The US Navy's destroyers and cruisers field advanced missile defences and far-reaching land attack cruise missiles, but the Harpoon, the current anti-ship missile first fielded in 1977, has been thoroughly out ranged by more advanced Chinese and Russian Systems.
China's YJ-18 and YJ-12 both can fly over 240 miles just meters above the surface of the ocean. When the YJ-18 gets close to the target, it jolts into supersonic speed at about Mach 3. When the YJ-12, also supersonic, approaches a target, it executes a corkscrew turn to evade close-in ship defences.
Russia's anti-ship Club missiles can reach 186 miles out, and also boosts into supersonic speeds when nearing a target.

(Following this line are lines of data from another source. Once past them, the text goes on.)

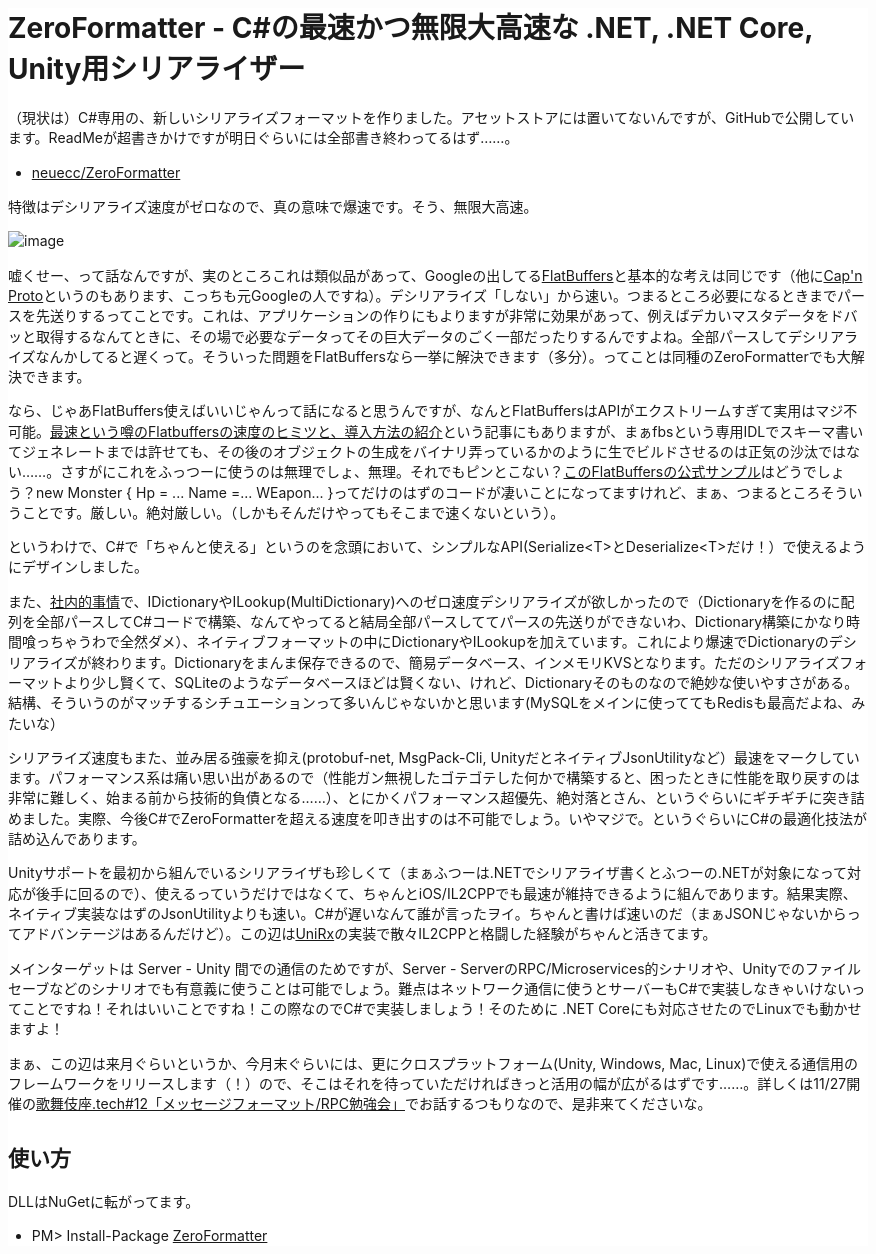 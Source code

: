 # ZeroFormatter - C#の最速かつ無限大高速な .NET, .NET Core, Unity用シリアライザー

（現状は）C#専用の、新しいシリアライズフォーマットを作りました。アセットストアには置いてないんですが、GitHubで公開しています。ReadMeが超書きかけですが明日ぐらいには全部書き終わってるはず……。

* [neuecc/ZeroFormatter](https://github.com/neuecc/ZeroFormatter/)

特徴はデシリアライズ速度がゼロなので、真の意味で爆速です。そう、無限大高速。

![image](https://cloud.githubusercontent.com/assets/46207/20072942/ba760e70-a56d-11e6-918f-edf84f0187da.png)

嘘くせー、って話なんですが、実のところこれは類似品があって、Googleの出してる[FlatBuffers](http://google.github.io/flatbuffers/)と基本的な考えは同じです（他に[Cap'n Proto](https://capnproto.org/)というのもあります、こっちも元Googleの人ですね）。デシリアライズ「しない」から速い。つまるところ必要になるときまでパースを先送りするってことです。これは、アプリケーションの作りにもよりますが非常に効果があって、例えばデカいマスタデータをドバッと取得するなんてときに、その場で必要なデータってその巨大データのごく一部だったりするんですよね。全部パースしてデシリアライズなんかしてると遅くって。そういった問題をFlatBuffersなら一挙に解決できます（多分）。ってことは同種のZeroFormatterでも大解決できます。

なら、じゃあFlatBuffers使えばいいじゃんって話になると思うんですが、なんとFlatBuffersはAPIがエクストリームすぎて実用はマジ不可能。[最速という噂のFlatbuffersの速度のヒミツと、導入方法の紹介](http://qiita.com/shibukawa/items/878c5fe8ec09935fccd2)という記事にもありますが、まぁfbsという専用IDLでスキーマ書いてジェネレートまでは許せても、その後のオブジェクトの生成をバイナリ弄っているかのように生でビルドさせるのは正気の沙汰ではない……。さすがにこれをふっつーに使うのは無理でしょ、無理。それでもピンとこない？[このFlatBuffersの公式サンプル](https://github.com/google/flatbuffers/blob/master/samples/SampleBinary.cs#L28-L59)はどうでしょう？new Monster { Hp = ... Name =... WEapon... }ってだけのはずのコードが凄いことになってますけれど、まぁ、つまるところそういうことです。厳しい。絶対厳しい。（しかもそんだけやってもそこまで速くないという）。

というわけで、C#で「ちゃんと使える」というのを念頭において、シンプルなAPI(Serialize&lt;T>とDeserialize&lt;T>だけ！）で使えるようにデザインしました。

また、[社内的事情](https://kuro-kishi.jp/)で、IDictionaryやILookup(MultiDictionary)へのゼロ速度デシリアライズが欲しかったので（Dictionaryを作るのに配列を全部パースしてC#コードで構築、なんてやってると結局全部パースしててパースの先送りができないわ、Dictionary構築にかなり時間喰っちゃうわで全然ダメ）、ネイティブフォーマットの中にDictionaryやILookupを加えています。これにより爆速でDictionaryのデシリアライズが終わります。Dictionaryをまんま保存できるので、簡易データベース、インメモリKVSとなります。ただのシリアライズフォーマットより少し賢くて、SQLiteのようなデータベースほどは賢くない、けれど、Dictionaryそのものなので絶妙な使いやすさがある。結構、そういうのがマッチするシチュエーションって多いんじゃないかと思います(MySQLをメインに使っててもRedisも最高だよね、みたいな）

シリアライズ速度もまた、並み居る強豪を抑え(protobuf-net, MsgPack-Cli, UnityだとネイティブJsonUtilityなど）最速をマークしています。パフォーマンス系は痛い思い出があるので（性能ガン無視したゴテゴテした何かで構築すると、困ったときに性能を取り戻すのは非常に難しく、始まる前から技術的負債となる……）、とにかくパフォーマンス超優先、絶対落とさん、というぐらいにギチギチに突き詰めました。実際、今後C#でZeroFormatterを超える速度を叩き出すのは不可能でしょう。いやマジで。というぐらいにC#の最適化技法が詰め込んであります。

Unityサポートを最初から組んでいるシリアライザも珍しくて（まぁふつーは.NETでシリアライザ書くとふつーの.NETが対象になって対応が後手に回るので）、使えるっていうだけではなくて、ちゃんとiOS/IL2CPPでも最速が維持できるように組んであります。結果実際、ネイティブ実装なはずのJsonUtilityよりも速い。C#が遅いなんて誰が言ったヲイ。ちゃんと書けば速いのだ（まぁJSONじゃないからってアドバンテージはあるんだけど）。この辺は[UniRx](https://github.com/neuecc/UniRx)の実装で散々IL2CPPと格闘した経験がちゃんと活きてます。

メインターゲットは Server - Unity 間での通信のためですが、Server - ServerのRPC/Microservices的シナリオや、Unityでのファイルセーブなどのシナリオでも有意義に使うことは可能でしょう。難点はネットワーク通信に使うとサーバーもC#で実装しなきゃいけないってことですね！それはいいことですね！この際なのでC#で実装しましょう！そのために .NET Coreにも対応させたのでLinuxでも動かせますよ！

まぁ、この辺は来月ぐらいというか、今月末ぐらいには、更にクロスプラットフォーム(Unity, Windows, Mac, Linux)で使える通信用のフレームワークをリリースします（！）ので、そこはそれを待っていただければきっと活用の幅が広がるはずです……。詳しくは11/27開催の[歌舞伎座.tech#12「メッセージフォーマット/RPC勉強会」](http://kbkz.connpass.com/event/40629/)でお話するつもりなので、是非来てくださいな。

使い方
---
DLLはNuGetに転がってます。

* PM> Install-Package [ZeroFormatter](https://www.nuget.org/packages/ZeroFormatter)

The US Navy's Harpoon missile is subsonic and travels just 77 miles. Simply put, these missiles would chew up a US carrier strike group, with destroyers and cruisers protecting an aircraft carrier. Launching F/A-18s off a carrier could out range and beat back some of a Russian or Chinese attack, but the missile gap remains palpable and a threat to the US Navy's highest-value assets.
Recognising this serious shortfall, the US Navy will sign a deal with Raytheon to upgrade the Block IV Tomahawk Land Attack Missiles aboard destroyers and cruisers to hit moving targets at sea, the US Naval Institute reports.
"This is potentially a game changing capability for not a lot of cost. It's a 1000 mile anti-ship cruise missile," former Secretary of Defence Bob Work said after a successful test of the upgraded TLAM in 2015, the Naval Institute notes. "It can be used by practically our entire surface and submarine fleet."
With missiles out ranging China and Russia's fleets many times over, the US can engage with targets and hold them at risk far beyond the horizon. Similarly, this could help break down anti-access/area-denial zones established by Russia in the Baltics and Black Sea, and China in the South China Sea.
While China and Russia have the US beat on offensive range, don't expect their ship-based missile defences hold a candle to the US's Aegis system in the face of a Tomahawk attack.
But don't expect the upgrade to change the balance of power soon.
"We're signing the contract now, there will be a couple of year development effort to determine the configuration of the seeker to go into the missile and a couple of years to take it out and test it to accurately know what the performance is so the fleet will have confidence in the system," Capt. Mark Johnson of Naval Air Systems Command told the Institute.
Overall, the Institute estimates the game-changing missiles could be in service by the early 2020s.